A Little About Filtering On Dates In SQL Server
Thanks for watching!
Video Summary
In this video, I delve into some quirky issues related to working with dates in SQL Server that have popped up during recent client engagements. I start by discussing a peculiar situation where a client was applying the `AT TIME ZONE` function incorrectly on a column instead of using it properly within a parameter or variable. This led to significant performance degradation, as demonstrated through query execution plans and performance tests. I then move on to another interesting scenario involving date-time columns, where over-communicating with SQL Server’s optimizer by filtering for non-null values in conjunction with a date parameter resulted in suboptimal query plans. By stripping away unnecessary predicates and using the correct data types, we were able to achieve much more efficient execution plans that significantly reduced read operations and improved overall performance.
Full Transcript
Erik Darling here with, well, you probably, you may have guessed by now, with Darling Data. And in this video, I’m going to talk about a couple kind of funny, quirky things that I’ve seen happen with clients lately. And, you know, clients, you know, the nice people who pay me money. If you’re interested in hiring me as a consultant, you can do that from my website. You can hire me. You can say, Erik Darling, please do your shamanic dances. Shamanic? Shamanic? Shamanic? Please come make our SQL Server faster, which I will do in exchange for money. Anyway, a couple funny type things that I’ve seen happen at clients recently had to do with working with dates. And, of course, I hear especially for the current generation of kids, dating is weird. Apparently, dating is also weird in databases. All sorts of strange things can happen. And we’re going to look at a couple strange things that I’ve seen recently. So, let’s do that. Alright. So, I’ve got an index, as I usually do, as I am want to have, and want to come packing an index on the creation date column. And what I found the client doing, was something backwards. Now, newer versions of SQL Server, and I say newer, but it’s been around for like 8,000 years at this point, have this fun at time zone thing. And what these crazy kids were doing is exactly what you see here, where they were using the at time zone function on a column, rather than using the at time zone function on a column, rather than using the at time zone function on a column.

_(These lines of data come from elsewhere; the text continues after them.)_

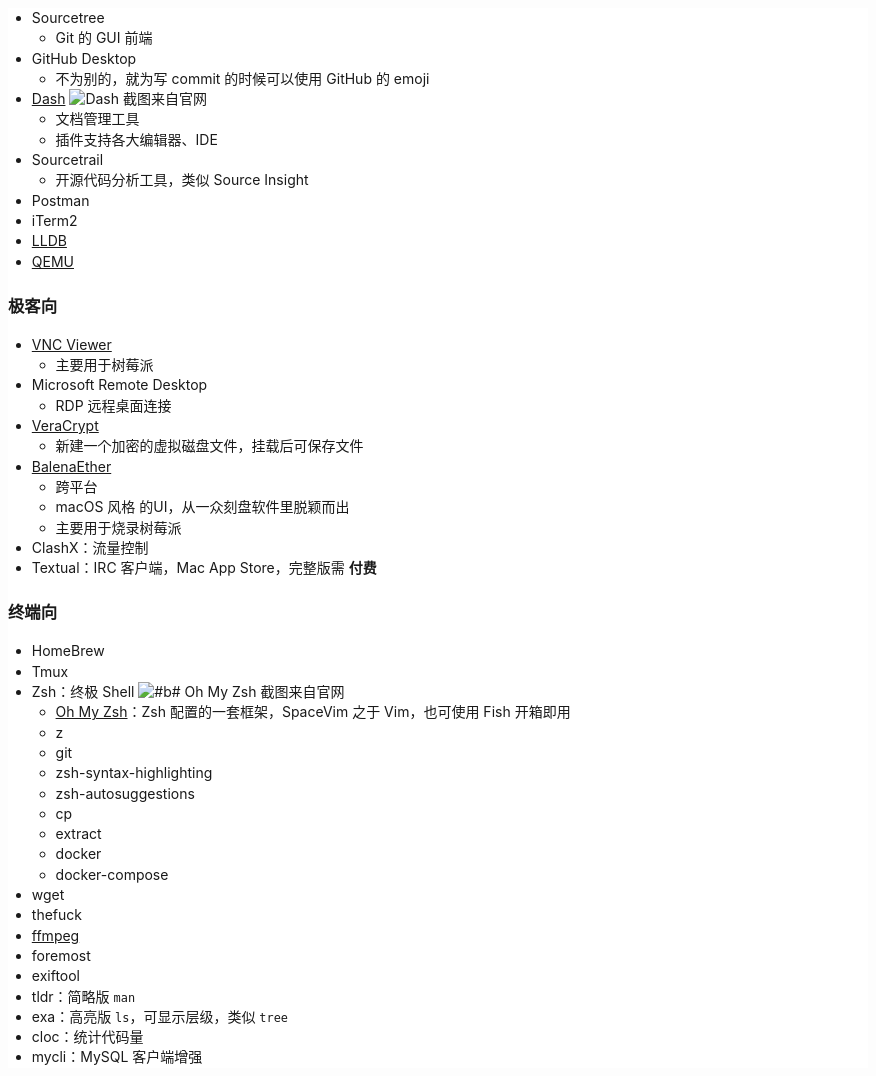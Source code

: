 - Sourcetree
	- Git 的 GUI 前端
- GitHub Desktop
	- 不为别的，就为写 commit 的时候可以使用 GitHub 的 emoji
- [Dash](https://kapeli.com/dash)
	![Dash 截图来自官网](https://kapeli.com/img/screen.png)
	- 文档管理工具
	- 插件支持各大编辑器、IDE
- Sourcetrail
	- 开源代码分析工具，类似 Source Insight
- Postman
- iTerm2
- [LLDB](http://lldb.llvm.org/)
- [QEMU](https://www.qemu.org/)

### 极客向

- [VNC Viewer](https://www.realvnc.com/)
	- 主要用于树莓派
- Microsoft Remote Desktop
	- RDP 远程桌面连接
- [VeraCrypt](https://www.veracrypt.fr/en/Home.html)
	- 新建一个加密的虚拟磁盘文件，挂载后可保存文件
- [BalenaEther](https://www.balena.io/etcher/)
	- 跨平台
	- macOS 风格 的UI，从一众刻盘软件里脱颖而出
	- 主要用于烧录树莓派
- ClashX：流量控制
- Textual：IRC 客户端，Mac App Store，完整版需 **付费**

### 终端向

- HomeBrew
- Tmux
- Zsh：终极 Shell
	![#b# Oh My Zsh 截图来自官网](https://ohmyz.sh/img/themes/nebirhos.jpg)
	- [Oh My Zsh](https://ohmyz.sh/)：Zsh 配置的一套框架，SpaceVim 之于 Vim，也可使用 Fish 开箱即用
	- z
	- git
	- zsh-syntax-highlighting
	- zsh-autosuggestions
	- cp
	- extract
	- docker
	- docker-compose
- wget
- thefuck
- [ffmpeg](https://ffmpeg.org/)
- foremost
- exiftool
- tldr：简略版 `man`
- exa：高亮版 `ls`，可显示层级，类似 `tree`
- cloc：统计代码量
- mycli：MySQL 客户端增强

So, we’re going to run a parameter or variable. In this case, it was a parameter. But for the purposes of this demo, I’m going to use a local variable because it’s a little bit more convenient for me. But I’m going to throw a recompile hint on these so that the local variable effect is taken out of the picture. Alright. So, if we run these two queries, we will see a rather profound difference in performance between them. Alright.
Alright. And running, and running, and running, and running, and running. And in the query where we call at time zone, on the comments table, on the creation date column in the comments table, we end up taking about almost six seconds to scan the index, apply the at time zone function, and compare it to the variable here. Right. Which is not good from a performance point of view.
We have an index. We came prepared. We came fully indexed to support this query, but we still had to scan that whole column. And whatever at time zone does behind the scenes is filthy foul. Because, like, you know, a dot eight query taking, like, almost six seconds to do this stuff? Bonkers.
Right? So, please, if you’re going to be doing time zone stuff in your queries, do not apply at time zone to a column in your join or where clause. Because it’ll be bad for you.
And the query where we apply at time zone to the, in this case, the local variable that we’re using in conjunction with a recompile hint to make the local variable not awful. This thing finishes in 80 milliseconds. Right?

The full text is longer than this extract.